Problem description
The required answer is a copy of each line in the entries below that includes "comando".

[Collected data entries]
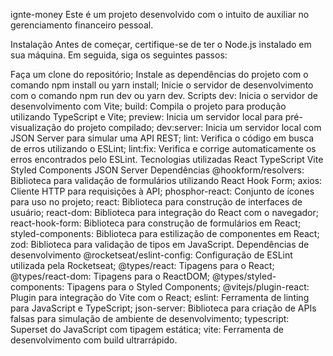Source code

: ignte-money
Este é um projeto desenvolvido com o intuito de auxiliar no gerenciamento financeiro pessoal.

Instalação
Antes de começar, certifique-se de ter o Node.js instalado em sua máquina. Em seguida, siga os seguintes passos:

Faça um clone do repositório;
Instale as dependências do projeto com o comando npm install ou yarn install;
Inicie o servidor de desenvolvimento com o comando npm run dev ou yarn dev.
Scripts
dev: Inicia o servidor de desenvolvimento com Vite;
build: Compila o projeto para produção utilizando TypeScript e Vite;
preview: Inicia um servidor local para pré-visualização do projeto compilado;
dev:server: Inicia um servidor local com JSON Server para simular uma API REST;
lint: Verifica o código em busca de erros utilizando o ESLint;
lint:fix: Verifica e corrige automaticamente os erros encontrados pelo ESLint.
Tecnologias utilizadas
React
TypeScript
Vite
Styled Components
JSON Server
Dependências
@hookform/resolvers: Biblioteca para validação de formulários utilizando React Hook Form;
axios: Cliente HTTP para requisições à API;
phosphor-react: Conjunto de ícones para uso no projeto;
react: Biblioteca para construção de interfaces de usuário;
react-dom: Biblioteca para integração do React com o navegador;
react-hook-form: Biblioteca para construção de formulários em React;
styled-components: Biblioteca para estilização de componentes em React;
zod: Biblioteca para validação de tipos em JavaScript.
Dependências de desenvolvimento
@rocketseat/eslint-config: Configuração de ESLint utilizada pela Rocketseat;
@types/react: Tipagens para o React;
@types/react-dom: Tipagens para o ReactDOM;
@types/styled-components: Tipagens para o Styled Components;
@vitejs/plugin-react: Plugin para integração do Vite com o React;
eslint: Ferramenta de linting para JavaScript e TypeScript;
json-server: Biblioteca para criação de APIs falsas para simulação de ambiente de desenvolvimento;
typescript: Superset do JavaScript com tipagem estática;
vite: Ferramenta de desenvolvimento com build ultrarrápido.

Answer space
Instale as dependências do projeto com o comando npm install ou yarn install;
Inicie o servidor de desenvolvimento com o comando npm run dev ou yarn dev.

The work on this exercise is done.